University of Kentucky Markey Cancer Center, 800 Rose Street, Lexington, KY, 40536, USA.
Susan G. Komen Tissue Bank at Indiana University Simon Cancer Center, Indianapolis, IN, USA.
Clin Epigenetics. 2020 Mar 12;12(1):45. doi: 10.1186/s13148-020-00834-4.
DNA methylation (DNAm) age has been widely accepted as an epigenetic biomarker for biological aging. Emerging evidence suggests that DNAm age can be tissue-specific and female breast tissue ages faster than other parts of the body. The Horvath clock, which estimates DNAm age across multiple tissues, has been shown to be poorly calibrated in breast issue. We aim to develop a model to estimate breast tissue-specific DNAm age.
Genome-wide DNA methylation sequencing data were generated for 459 normal, 107 tumor, and 45 paired adjacent-normal breast tissue samples. We determined a novel set of 286 breast tissue-specific clock CpGs using penalized linear regression and developed a model to estimate breast tissue-specific DNAm age. The model was applied to estimate breast tissue-specific DNAm age in different breast tissue types and in tumors with distinct clinical characteristics to investigate cancer-related aging effects.
Our estimated breast tissue-specific DNAm age was highly correlated with chronological age (r = 0.88; p = 2.9 × 10) in normal breast tissue. Breast tumor tissue samples exhibited a positive epigenetic age acceleration, where DNAm age was on average 7 years older than respective chronological age (p = 1.8 × 10). In age-matched analyses, tumor breast tissue appeared 12 and 13 years older in DNAm age than adjacent-normal and normal breast tissue (p = 4.0 × 10 and 1.0 × 10, respectively). Both HER2+ and hormone-receptor positive subtypes demonstrated significant acceleration in DNAm ages (p = 0.04 and 3.8 × 10, respectively), while no apparent DNAm age acceleration was observed for triple-negative breast tumors. We observed a non-linear pattern of epigenetic age acceleration with breast tumor grade. In addition, early-staged tumors showed a positive epigenetic age acceleration (p = 0.003) while late-staged tumors exhibited a non-significant negative epigenetic age acceleration (p = 0.10).

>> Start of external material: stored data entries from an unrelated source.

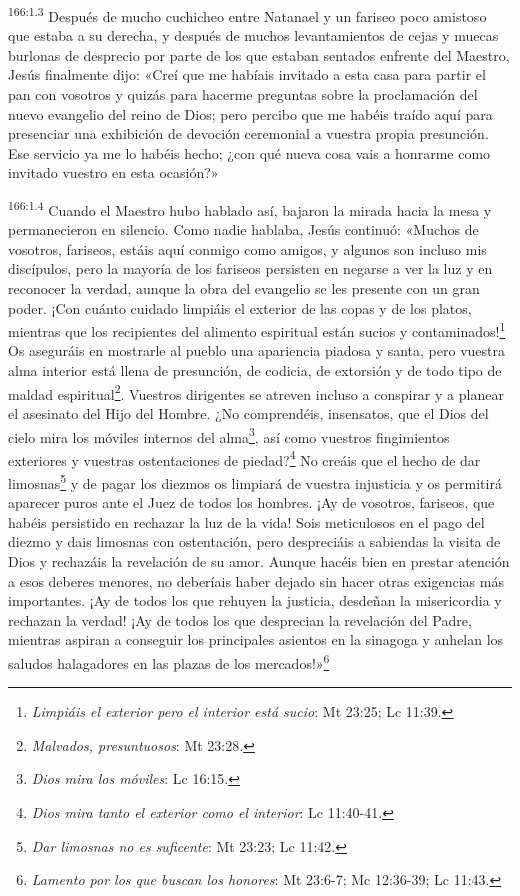 \par
\textsuperscript{166:1.3} Después de mucho cuchicheo entre Natanael y un fariseo poco amistoso que estaba a su derecha, y después de muchos levantamientos de cejas y muecas burlonas de desprecio por parte de los que estaban sentados enfrente del Maestro, Jesús finalmente dijo: «Creí que me habíais invitado a esta casa para partir el pan con vosotros y quizás para hacerme preguntas sobre la proclamación del nuevo evangelio del reino de Dios; pero percibo que me habéis traído aquí para presenciar una exhibición de devoción ceremonial a vuestra propia presunción. Ese servicio ya me lo habéis hecho; ¿con qué nueva cosa vais a honrarme como invitado vuestro en esta ocasión?»

\par
\textsuperscript{166:1.4} Cuando el Maestro hubo hablado así, bajaron la mirada hacia la mesa y permanecieron en silencio. Como nadie hablaba, Jesús continuó: «Muchos de vosotros, fariseos, estáis aquí conmigo como amigos, y algunos son incluso mis discípulos, pero la mayoría de los fariseos persisten en negarse a ver la luz y en reconocer la verdad, aunque la obra del evangelio se les presente con un gran poder. ¡Con cuánto cuidado limpiáis el exterior de las copas y de los platos, mientras que los recipientes del alimento espiritual están sucios y contaminados!\footnote{\textit{Limpiáis el exterior pero el interior está sucio}: Mt 23:25; Lc 11:39.} Os aseguráis en mostrarle al pueblo una apariencia piadosa y santa, pero vuestra alma interior está llena de presunción, de codicia, de extorsión y de todo tipo de maldad espiritual\footnote{\textit{Malvados, presuntuosos}: Mt 23:28.}. Vuestros dirigentes se atreven incluso a conspirar y a planear el asesinato del Hijo del Hombre. ¿No comprendéis, insensatos, que el Dios del cielo mira los móviles internos del alma\footnote{\textit{Dios mira los móviles}: Lc 16:15.}, así como vuestros fingimientos exteriores y vuestras ostentaciones de piedad?\footnote{\textit{Dios mira tanto el exterior como el interior}: Lc 11:40-41.} No creáis que el hecho de dar limosnas\footnote{\textit{Dar limosnas no es suficente}: Mt 23:23; Lc 11:42.} y de pagar los diezmos os limpiará de vuestra injusticia y os permitirá aparecer puros ante el Juez de todos los hombres. ¡Ay de vosotros, fariseos, que habéis persistido en rechazar la luz de la vida! Sois meticulosos en el pago del diezmo y dais limosnas con ostentación, pero despreciáis a sabiendas la visita de Dios y rechazáis la revelación de su amor. Aunque hacéis bien en prestar atención a esos deberes menores, no deberíais haber dejado sin hacer otras exigencias más importantes. ¡Ay de todos los que rehuyen la justicia, desdeñan la misericordia y rechazan la verdad! ¡Ay de todos los que desprecian la revelación del Padre, mientras aspiran a conseguir los principales asientos en la sinagoga y anhelan los saludos halagadores en las plazas de los mercados!»\footnote{\textit{Lamento por los que buscan los honores}: Mt 23:6-7; Mc 12:36-39; Lc 11:43.}

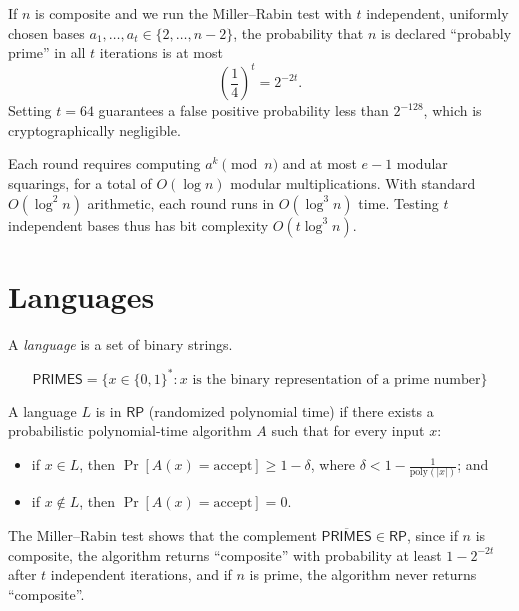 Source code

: \begin{remark}
    If \(n\) is composite and we run the Miller--Rabin test with \(t\) independent, uniformly chosen bases \(a_1, \dots, a_t \in \{2, \dots, n-2\}\), the probability that \(n\) is declared ``probably prime'' in all \(t\) iterations is at most
    \[
        \left( \frac{1}{4} \right)^t = 2^{-2t}.
    \]
    Setting \(t = 64\) guarantees a false positive probability less than \(2^{-128}\), which is cryptographically negligible.
    
    Each round requires computing \(a^k \pmod{n}\) and at most \(e - 1\) modular squarings, for a total of \(O(\log n)\) modular multiplications.
    With standard \(O(\log^2 n)\) arithmetic, each round runs in \(O(\log^3 n)\) time.
    Testing \(t\) independent bases thus has bit complexity \(O(t \log^3 n)\).
\end{remark}

\section*{Languages}

A \emph{language} is a set of binary strings.

\begin{example}
    \[
        \mathsf{PRIMES} = \{x \in \{0, 1\}^* : x \text{ is the binary representation of a prime number}\}
    \]
\end{example}

\begin{definition}
    A language \(L\) is in \(\mathsf{RP}\) (randomized polynomial time) if there exists a probabilistic polynomial-time algorithm \(A\) such that for every input \(x\):
    \begin{itemize}
        \item if \(x \in L\), then \(\Pr[A(x) = \text{accept}] \geq 1-\delta\), where \(\delta < 1 - \frac{1}{\text{poly}(|x|)}\); and
        \item if \(x \notin L\), then \(\Pr[A(x) = \text{accept}] = 0\).
    \end{itemize}
\end{definition}

The Miller--Rabin test shows that the complement \(\overline{\mathsf{PRIMES}} \in \mathsf{RP}\), since if \(n\) is composite, the algorithm returns ``composite'' with probability at least \(1 - 2^{-2t}\) after \(t\) independent iterations, and if \(n\) is prime, the algorithm never returns ``composite''.


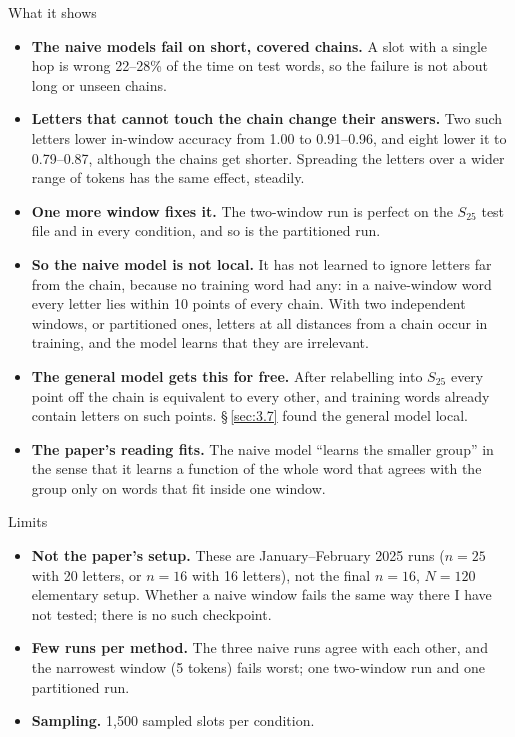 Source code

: \documentclass[paper=a4,fontsize=11pt,DIV=11,parskip=half,headings=small,numbers=noendperiod]{scrartcl}
\DeclareRobustCommand{\lead}[1]{\textsf{\bfseries\color{accent}#1}}
\begin{document}
\begin{findbox}{What it shows}
\begin{itemize}
\item \lead{The naive models fail on short, covered chains.} A slot with a single hop is wrong 22–28\% of the
  time on test words, so the failure is not about long or unseen chains.
\item \lead{Letters that cannot touch the chain change their answers.} Two such letters lower in-window accuracy
  from 1.00 to 0.91–0.96, and eight lower it to 0.79–0.87, although the chains get shorter. Spreading the
  letters over a wider range of tokens has the same effect, steadily.
\item \lead{One more window fixes it.} The two-window run is perfect on the $S_{25}$ test file and in every
  condition, and so is the partitioned run.
\item \lead{So the naive model is not local.} It has not learned to ignore letters far from the chain, because
  no training word had any: in a naive-window word every letter lies within 10 points of every chain. With two
  independent windows, or partitioned ones, letters at all distances from a chain occur in training, and the
  model learns that they are irrelevant.
\item \lead{The general model gets this for free.} After relabelling into $S_{25}$ every point off the chain is
  equivalent to every other, and training words already contain letters on such points. \S\,\ref{sec:3.7} found
  the general model local.
\item \lead{The paper’s reading fits.} The naive model “learns the smaller group” in the sense that it learns a
  function of the whole word that agrees with the group only on words that fit inside one window.
\end{itemize}
\end{findbox}

\begin{limbox}{Limits}
\begin{itemize}
\item \lead{Not the paper’s setup.} These are January–February 2025 runs ($n=25$ with 20 letters, or $n=16$ with
  16 letters), not the final $n=16$, $N=120$ elementary setup. Whether a naive window fails the same way there I
  have not tested; there is no such checkpoint.
\item \lead{Few runs per method.} The three naive runs agree with each other, and the narrowest window (5
  tokens) fails worst; one two-window run and one partitioned run.
\item \lead{Sampling.} 1,500 sampled slots per condition.
\end{itemize}
\end{limbox}
\end{document}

The intended applications for this model are wide-spread and have been shown to provide biologically meaningful results for cancer-related aging effects in breast tumor tissue. Future studies are warranted to explore whether breast tissue-specific epigenetic age acceleration is predictive of breast cancer development, treatment response, and survival as well as the clinical utility of whether this model can be extended to blood samples.
DNA 甲基化(DNAm)年龄已被广泛接受为生物衰老的表观遗传生物标志物。新出现的证据表明,DNAm 年龄可能具有组织特异性,女性乳房组织的衰老速度快于身体的其他部位。Horvath 时钟可以估算多个组织的 DNAm 年龄,但在乳房组织中校准效果不佳。我们旨在开发一种模型来估算乳房组织特异性的 DNAm 年龄。
为 459 个正常、107 个肿瘤和 45 对配对的相邻正常乳房组织样本生成了全基因组 DNA 甲基化测序数据。我们使用惩罚线性回归确定了一组新的 286 个乳房组织特异性时钟 CpG,并开发了一种模型来估算乳房组织特异性的 DNAm 年龄。该模型应用于不同类型的乳房组织和具有不同临床特征的肿瘤中,以研究与癌症相关的衰老效应。
在正常乳房组织中,我们估算的乳房组织特异性 DNAm 年龄与实际年龄高度相关(r = 0.88;p = 2.9×10)。乳房肿瘤组织样本表现出正的表观遗传年龄加速,即 DNAm 年龄比相应的实际年龄平均大 7 岁(p = 1.8×10)。在年龄匹配的分析中,肿瘤乳房组织在 DNAm 年龄上比相邻正常和正常乳房组织分别大 12 岁和 13 岁(p = 4.0×10 和 1.0×10)。HER2+和激素受体阳性亚型的 DNAm 年龄均明显加速(p = 0.04 和 3.8×10),而三阴性乳腺癌则未观察到明显的 DNAm 年龄加速。我们观察到随着乳腺癌分级的增加,表观遗传年龄加速呈非线性模式。此外,早期阶段的肿瘤表现出正的表观遗传年龄加速(p = 0.003),而晚期阶段的肿瘤表现出非显著的负表观遗传年龄加速(p = 0.10)。
该模型的预期应用范围广泛,并已证明为乳腺癌肿瘤组织中与癌症相关的衰老效应提供了有生物学意义的结果。需要进一步研究以探讨乳房组织特异性表观遗传年龄加速是否可预测乳腺癌的发生、治疗反应和生存,以及该模型是否可扩展到血液样本的临床应用。